The Student Government (SG) Supreme Court will deliberate on the appeals brought forth by a presidential candidate to one of his opponents.
The Election Rules Commission (ERC) at an appeals hearing Tuesday upheld point sanctions against presidential candidate Cesar Hernandez brought by opponent Andrew Cohen, saying Hernandez violated SG statutes when he used USF logos and trademarks in Facebook photos.
Hernandez’s campaign still disagrees with the ruling, so it appealed to the Supreme Court. According to SG statutes, “candidates who feel that points were assessed to them incorrectly during an election may appeal these points to the Supreme Court.”
Last week, Cohen filed six grievances, and the ERC formulized five points against Hernandez’s campaign. The points will not disqualify them from the election, but candidates must not exceed 10 points or they will face disqualification from the election.
Hernandez could not be present at the appeals hearing because of a scheduling conflict Tuesday, so Ken Getty, a graduate student on Hernandez’s campaign staff, represented him and brought his argument to Michael LeBlanc, supervisor of the ERC. Cohen was not present.
The photos show Hernandez and running mate Spencer Montgomery holding the “U” signs with Rocky D.
Bull. The caption below the photo said, “Even Rocky knows who to vote for … one vote Cesar and Spencer.”

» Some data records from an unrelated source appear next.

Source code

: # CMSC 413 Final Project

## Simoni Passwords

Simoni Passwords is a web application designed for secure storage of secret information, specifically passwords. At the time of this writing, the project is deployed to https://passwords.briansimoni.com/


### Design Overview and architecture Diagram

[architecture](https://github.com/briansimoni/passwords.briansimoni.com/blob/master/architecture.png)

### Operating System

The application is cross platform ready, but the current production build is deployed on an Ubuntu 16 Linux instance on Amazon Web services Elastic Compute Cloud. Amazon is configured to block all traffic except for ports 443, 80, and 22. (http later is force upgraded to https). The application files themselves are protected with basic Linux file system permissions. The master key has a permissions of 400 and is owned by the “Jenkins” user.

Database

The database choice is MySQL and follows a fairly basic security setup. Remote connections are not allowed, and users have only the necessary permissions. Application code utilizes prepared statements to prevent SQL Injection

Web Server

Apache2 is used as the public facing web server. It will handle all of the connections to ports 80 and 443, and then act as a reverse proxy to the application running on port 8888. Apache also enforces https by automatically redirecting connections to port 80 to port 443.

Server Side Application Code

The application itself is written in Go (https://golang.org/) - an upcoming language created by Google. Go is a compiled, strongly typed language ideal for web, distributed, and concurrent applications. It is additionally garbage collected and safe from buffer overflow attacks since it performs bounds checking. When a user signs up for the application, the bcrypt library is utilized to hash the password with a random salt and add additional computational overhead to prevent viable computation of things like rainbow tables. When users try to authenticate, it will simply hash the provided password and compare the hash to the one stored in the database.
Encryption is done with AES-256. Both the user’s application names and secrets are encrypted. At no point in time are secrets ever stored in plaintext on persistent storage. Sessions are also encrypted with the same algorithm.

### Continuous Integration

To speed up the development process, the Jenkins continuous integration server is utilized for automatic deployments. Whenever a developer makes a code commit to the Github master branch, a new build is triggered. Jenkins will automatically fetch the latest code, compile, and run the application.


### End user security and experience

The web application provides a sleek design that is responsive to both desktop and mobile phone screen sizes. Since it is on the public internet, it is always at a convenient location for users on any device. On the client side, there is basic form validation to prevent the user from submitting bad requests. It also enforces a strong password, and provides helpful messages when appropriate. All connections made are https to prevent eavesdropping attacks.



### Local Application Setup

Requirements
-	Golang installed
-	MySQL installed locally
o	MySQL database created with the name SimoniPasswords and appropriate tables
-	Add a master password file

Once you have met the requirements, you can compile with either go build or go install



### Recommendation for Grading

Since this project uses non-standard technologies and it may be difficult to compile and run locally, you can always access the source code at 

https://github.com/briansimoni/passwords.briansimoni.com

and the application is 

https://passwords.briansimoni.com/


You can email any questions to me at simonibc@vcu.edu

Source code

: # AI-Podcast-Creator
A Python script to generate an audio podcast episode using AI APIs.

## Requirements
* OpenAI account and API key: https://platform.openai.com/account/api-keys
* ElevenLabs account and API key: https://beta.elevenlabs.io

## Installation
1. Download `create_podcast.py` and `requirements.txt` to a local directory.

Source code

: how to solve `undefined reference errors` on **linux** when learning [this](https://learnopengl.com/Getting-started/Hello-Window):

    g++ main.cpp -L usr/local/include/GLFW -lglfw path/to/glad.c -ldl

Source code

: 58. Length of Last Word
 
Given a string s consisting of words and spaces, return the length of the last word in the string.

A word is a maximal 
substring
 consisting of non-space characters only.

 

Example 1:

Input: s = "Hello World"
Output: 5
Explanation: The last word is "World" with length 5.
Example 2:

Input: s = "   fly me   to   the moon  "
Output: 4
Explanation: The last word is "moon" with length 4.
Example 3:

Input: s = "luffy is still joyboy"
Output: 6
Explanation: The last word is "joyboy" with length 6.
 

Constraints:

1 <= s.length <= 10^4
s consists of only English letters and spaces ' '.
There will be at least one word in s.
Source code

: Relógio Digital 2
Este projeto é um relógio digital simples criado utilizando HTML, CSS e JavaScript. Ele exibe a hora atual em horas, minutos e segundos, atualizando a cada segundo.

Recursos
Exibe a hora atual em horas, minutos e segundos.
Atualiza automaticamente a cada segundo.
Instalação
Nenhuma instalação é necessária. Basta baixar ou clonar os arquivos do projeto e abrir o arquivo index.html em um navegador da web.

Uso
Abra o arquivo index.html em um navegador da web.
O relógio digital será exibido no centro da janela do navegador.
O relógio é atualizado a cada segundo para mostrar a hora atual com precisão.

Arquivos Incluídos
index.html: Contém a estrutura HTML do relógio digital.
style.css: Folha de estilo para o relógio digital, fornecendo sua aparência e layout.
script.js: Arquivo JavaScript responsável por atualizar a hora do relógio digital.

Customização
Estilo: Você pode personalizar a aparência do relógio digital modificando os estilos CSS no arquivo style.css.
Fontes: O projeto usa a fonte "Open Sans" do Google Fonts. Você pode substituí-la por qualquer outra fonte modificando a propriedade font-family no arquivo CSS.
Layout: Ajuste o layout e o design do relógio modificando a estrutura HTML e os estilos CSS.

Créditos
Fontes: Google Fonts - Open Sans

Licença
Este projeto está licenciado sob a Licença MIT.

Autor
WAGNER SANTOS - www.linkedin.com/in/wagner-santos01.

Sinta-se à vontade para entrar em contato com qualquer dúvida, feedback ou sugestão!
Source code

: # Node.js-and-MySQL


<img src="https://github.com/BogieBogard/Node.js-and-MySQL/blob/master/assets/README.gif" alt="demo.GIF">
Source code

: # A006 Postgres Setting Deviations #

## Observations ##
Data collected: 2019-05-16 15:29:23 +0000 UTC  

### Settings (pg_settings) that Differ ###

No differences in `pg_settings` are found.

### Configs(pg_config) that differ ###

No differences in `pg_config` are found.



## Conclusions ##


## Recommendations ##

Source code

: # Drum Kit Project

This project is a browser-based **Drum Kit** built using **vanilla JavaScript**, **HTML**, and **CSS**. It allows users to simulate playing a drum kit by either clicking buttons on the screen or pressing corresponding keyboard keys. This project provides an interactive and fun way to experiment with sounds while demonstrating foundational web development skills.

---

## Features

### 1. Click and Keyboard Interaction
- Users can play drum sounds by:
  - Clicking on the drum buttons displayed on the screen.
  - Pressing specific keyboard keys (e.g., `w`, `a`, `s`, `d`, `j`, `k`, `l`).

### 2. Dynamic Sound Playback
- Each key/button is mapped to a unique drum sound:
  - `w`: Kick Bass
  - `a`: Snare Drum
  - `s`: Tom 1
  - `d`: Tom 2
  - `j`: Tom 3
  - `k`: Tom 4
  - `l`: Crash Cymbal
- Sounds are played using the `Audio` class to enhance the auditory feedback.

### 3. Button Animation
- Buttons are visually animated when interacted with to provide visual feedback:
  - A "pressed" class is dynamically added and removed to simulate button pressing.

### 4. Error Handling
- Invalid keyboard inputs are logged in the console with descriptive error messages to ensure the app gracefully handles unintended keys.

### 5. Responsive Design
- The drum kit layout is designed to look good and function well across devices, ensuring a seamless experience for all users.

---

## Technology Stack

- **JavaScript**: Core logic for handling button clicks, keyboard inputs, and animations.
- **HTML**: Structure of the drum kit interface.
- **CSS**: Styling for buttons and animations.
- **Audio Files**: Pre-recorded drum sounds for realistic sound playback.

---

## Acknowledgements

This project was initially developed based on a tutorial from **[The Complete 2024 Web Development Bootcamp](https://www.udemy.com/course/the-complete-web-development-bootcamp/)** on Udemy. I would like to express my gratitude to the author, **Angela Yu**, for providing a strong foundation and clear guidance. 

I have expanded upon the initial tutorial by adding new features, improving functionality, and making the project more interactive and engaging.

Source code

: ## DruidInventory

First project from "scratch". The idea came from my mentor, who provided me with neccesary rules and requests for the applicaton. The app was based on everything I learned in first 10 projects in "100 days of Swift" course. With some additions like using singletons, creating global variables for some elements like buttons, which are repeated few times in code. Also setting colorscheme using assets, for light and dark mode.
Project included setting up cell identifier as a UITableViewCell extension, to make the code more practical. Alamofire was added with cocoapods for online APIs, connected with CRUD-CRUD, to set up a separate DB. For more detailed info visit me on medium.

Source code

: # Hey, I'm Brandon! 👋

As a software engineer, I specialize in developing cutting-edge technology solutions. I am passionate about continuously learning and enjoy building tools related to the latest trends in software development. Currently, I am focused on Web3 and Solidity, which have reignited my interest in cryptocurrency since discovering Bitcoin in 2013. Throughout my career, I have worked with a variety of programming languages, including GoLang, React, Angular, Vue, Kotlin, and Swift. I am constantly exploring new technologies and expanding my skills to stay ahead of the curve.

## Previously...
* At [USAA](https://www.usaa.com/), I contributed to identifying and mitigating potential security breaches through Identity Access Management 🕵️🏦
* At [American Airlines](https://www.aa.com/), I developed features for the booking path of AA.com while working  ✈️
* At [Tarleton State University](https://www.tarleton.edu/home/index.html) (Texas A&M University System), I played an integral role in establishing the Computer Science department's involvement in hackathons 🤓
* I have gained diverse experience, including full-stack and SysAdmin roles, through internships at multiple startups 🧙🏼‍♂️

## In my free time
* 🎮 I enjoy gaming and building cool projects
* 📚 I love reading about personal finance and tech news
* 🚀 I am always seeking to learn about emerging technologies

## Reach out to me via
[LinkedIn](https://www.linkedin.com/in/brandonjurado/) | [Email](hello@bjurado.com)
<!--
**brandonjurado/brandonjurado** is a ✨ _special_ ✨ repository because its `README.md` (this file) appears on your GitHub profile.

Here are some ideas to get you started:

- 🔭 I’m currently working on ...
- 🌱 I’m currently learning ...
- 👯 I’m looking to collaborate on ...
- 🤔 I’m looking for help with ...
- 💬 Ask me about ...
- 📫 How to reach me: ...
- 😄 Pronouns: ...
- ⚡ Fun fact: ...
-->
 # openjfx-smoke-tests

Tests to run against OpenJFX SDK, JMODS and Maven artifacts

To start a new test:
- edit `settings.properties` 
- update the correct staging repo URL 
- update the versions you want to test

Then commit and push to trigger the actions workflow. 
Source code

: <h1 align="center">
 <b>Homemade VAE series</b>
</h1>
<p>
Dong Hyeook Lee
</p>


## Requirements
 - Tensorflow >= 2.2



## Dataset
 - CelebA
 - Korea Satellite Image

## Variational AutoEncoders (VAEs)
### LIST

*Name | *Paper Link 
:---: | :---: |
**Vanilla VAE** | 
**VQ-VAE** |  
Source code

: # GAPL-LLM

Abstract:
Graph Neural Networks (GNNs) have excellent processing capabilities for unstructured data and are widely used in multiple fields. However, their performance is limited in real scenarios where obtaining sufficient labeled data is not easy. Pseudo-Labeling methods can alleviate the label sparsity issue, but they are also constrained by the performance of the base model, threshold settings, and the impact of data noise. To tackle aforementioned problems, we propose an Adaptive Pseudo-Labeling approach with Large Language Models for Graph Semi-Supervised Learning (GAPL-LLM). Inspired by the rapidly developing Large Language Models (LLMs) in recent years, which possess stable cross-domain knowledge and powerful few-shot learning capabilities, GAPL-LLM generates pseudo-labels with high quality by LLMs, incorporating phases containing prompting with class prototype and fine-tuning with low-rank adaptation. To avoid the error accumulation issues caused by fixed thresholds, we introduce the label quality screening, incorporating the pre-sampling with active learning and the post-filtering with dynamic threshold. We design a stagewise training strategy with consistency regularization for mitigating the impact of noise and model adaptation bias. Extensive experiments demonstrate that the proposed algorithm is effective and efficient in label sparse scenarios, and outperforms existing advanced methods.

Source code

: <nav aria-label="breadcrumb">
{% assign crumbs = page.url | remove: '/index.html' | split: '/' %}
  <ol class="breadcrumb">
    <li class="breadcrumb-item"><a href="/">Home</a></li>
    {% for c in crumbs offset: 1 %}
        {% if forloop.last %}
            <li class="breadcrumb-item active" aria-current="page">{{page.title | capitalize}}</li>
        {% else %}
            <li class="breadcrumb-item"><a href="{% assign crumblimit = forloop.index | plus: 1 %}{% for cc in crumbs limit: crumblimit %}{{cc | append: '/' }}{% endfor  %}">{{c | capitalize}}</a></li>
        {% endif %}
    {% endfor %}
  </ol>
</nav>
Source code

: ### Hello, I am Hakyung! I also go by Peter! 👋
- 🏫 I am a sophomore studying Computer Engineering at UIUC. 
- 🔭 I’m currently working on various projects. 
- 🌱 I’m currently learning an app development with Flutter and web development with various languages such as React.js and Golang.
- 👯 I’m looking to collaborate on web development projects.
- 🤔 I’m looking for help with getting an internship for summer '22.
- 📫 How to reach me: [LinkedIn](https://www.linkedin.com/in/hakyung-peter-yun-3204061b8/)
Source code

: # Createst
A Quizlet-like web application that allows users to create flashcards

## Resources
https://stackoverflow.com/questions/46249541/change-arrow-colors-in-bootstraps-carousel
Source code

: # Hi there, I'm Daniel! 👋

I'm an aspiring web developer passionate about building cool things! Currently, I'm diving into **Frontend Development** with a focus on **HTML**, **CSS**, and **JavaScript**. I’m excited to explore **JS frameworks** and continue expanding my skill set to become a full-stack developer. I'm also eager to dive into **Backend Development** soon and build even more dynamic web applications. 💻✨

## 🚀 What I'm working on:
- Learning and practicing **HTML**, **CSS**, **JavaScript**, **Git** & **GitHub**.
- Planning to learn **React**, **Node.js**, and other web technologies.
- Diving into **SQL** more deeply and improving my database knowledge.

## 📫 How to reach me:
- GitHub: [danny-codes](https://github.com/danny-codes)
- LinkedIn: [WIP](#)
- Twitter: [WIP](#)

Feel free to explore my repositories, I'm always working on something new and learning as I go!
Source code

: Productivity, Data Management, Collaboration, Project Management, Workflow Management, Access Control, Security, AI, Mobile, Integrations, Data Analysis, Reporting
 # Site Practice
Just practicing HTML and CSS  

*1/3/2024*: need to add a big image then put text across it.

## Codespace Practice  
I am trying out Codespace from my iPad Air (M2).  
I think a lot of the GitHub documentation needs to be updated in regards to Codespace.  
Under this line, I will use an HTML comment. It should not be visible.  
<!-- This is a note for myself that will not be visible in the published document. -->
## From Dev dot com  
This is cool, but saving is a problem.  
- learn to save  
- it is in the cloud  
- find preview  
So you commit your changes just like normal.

They received two points apiece for two photos and one point for the third, but Getty said he thinks the ruling
is inconsistent because the photos are similar, and the campaign should only be charged one point with two pieces of photo evidences.
“What we are looking for is a point reduction,” Getty said. “We thought that five points were pretty inconsistent.”
LeBlanc said the five points are separate, and it’s the discretion of the ERC to decide grievances during elections. According to SG statutes, “official endorsement shall be at the discretion of the Election Rules Commission and its Rules and Procedures.”
“Looking at the photos with them and Rocky, I think it’s clear to the commission that it showed endorsement or could be seen as an official endorsement,” LeBlanc said. “There’s no way around that.”
Cohen initially filed the grievances anonymously because he didn’t believe the person filing the grievance should have anything to do with it. However, he was not allowed to file anonymously.
“Unfortunately, people are going to look at it and say, ‘Oh, Facebook photos? That’s ridiculous,’ but there is something deeper there,” Getty said. “People spend all the time and energy working toward something, and then it’s possibly being anonymously taken away by a form that’s very blatantly not filled out correctly. Yeah, you get angry about it. You want to exhaust all of your options in your defense.”
Once an appeal has been taken to the Supreme Court, it will deliberate privately and go into recess for no more than 48 hours for each justice to reflect on the evidence, according to court rules. Then, no earlier than 12 hours after recess, they meet to determine their final ruling on the case.